Reed burst up the walkway, throwing the weeds aside as they tore at his skin making microscopic cuts with their unseen claws. He dared not look back up at the house for fear it would draw him back in, a vortex sucking him back into its unknown depths no matter how hard he ran. But the house was not his only concern. Reed heard something in the weeds keeping pace with him, something separate from the howling wind. Something wild. He was only steps from the sidewalk now. Only steps from safety.

As Reed Walker’s feet hit the lawn’s edge, a scarred and bony hand darted out and grabbed his shirt collar. It yanked him off his feet and pulled him back into the weeds. A shrill yelp went out from his weightless body, helpless enough to cause Beau to pause in his mad dash to escape. Beau hit the brakes and looked back. All he saw were Reed’s shoes disappearing into the weeds.

Here, Beau Davis had a choice: abandon his friend to the evils of the murder house or go back and rescue him. The first choice, he could claim, was an attempt to get help. The second choice could get him killed. As Beau Davis debated, only a few moments, Reed Walker came bursting out of the weeds, running as if the devil himself were behind him. He ran passed Beau and didn’t stop until he reached the intersection, the crossroads where Oak Lane ended in sunlit sanctuary.

When Beau caught up to Reed, he could see his face was scratched and bleeding. His clothes were tattered and dirty. His elbows and knees sported brush burns. He looked like a boy who had gotten into trouble. There stood Beau, clean clothed and untouched, but his face wore the same expression. Who would believe their story when they didn’t believe it themselves? Just two boys spinning tales. Two ordinary boys on an ordinary summer day.
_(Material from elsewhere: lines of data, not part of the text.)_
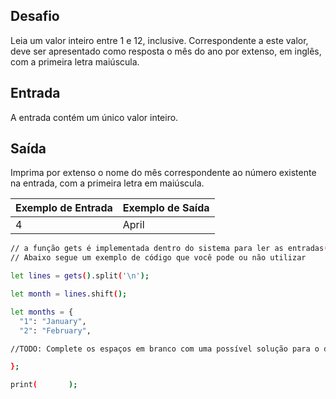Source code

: ## Desafio

Leia um valor inteiro entre 1 e 12, inclusive. Correspondente a este valor, deve ser apresentado como resposta o mês do ano por extenso, em inglês, com a primeira letra maiúscula.

## Entrada

A entrada contém um único valor inteiro.

## Saída

Imprima por extenso o nome do mês correspondente ao número existente na entrada, com a primeira letra em maiúscula.

| Exemplo de Entrada | Exemplo de Saída|
| ---|--- |
| 4 | April |

```bash
// a função gets é implementada dentro do sistema para ler as entradas(inputs) dos dados e a função print para imprimir a saída (output) de dados e já pula uma linha ("\n")
// Abaixo segue um exemplo de código que você pode ou não utilizar

let lines = gets().split('\n');

let month = lines.shift();

let months = {
  "1": "January",
  "2": "February",

//TODO: Complete os espaços em branco com uma possível solução para o desafio

};

print(       );

```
As he and Beau rested at the end of Oak Lane, neither of them spoke a word. Beau never asked Reed what had happened to him or what he had seen. Reed never volunteered that information either. Beau silently promised himself not to mention the fact that Reed had pissed his pants as long as Reed never called Beau a coward. Reed would never do that. To call Beau a coward meant that Reed had needed help, meant that he had been attacked, meant that whatever was in that house was real. Reed would not, could not, ever admit that. The air had grown very still

“Let’s go home,” Reed said at last as the sun was beginning to set. He wheeled on Beau suddenly and stared directly into his eyes. His face was set in stone, his eyes devoid of humor.

“We were never here,” he said. Beau nodded a silent understanding. The two walked their bikes home, parting ways at the Davis’ family driveway.

They had spent the day playing in the creek, or building a fort, or skipping stones at the pond. Anything but being tied to that legend, that place of death, that Murder House. Eddie Becker could keep his limelight. Reed Walker and Beau Davis wanted no part of it.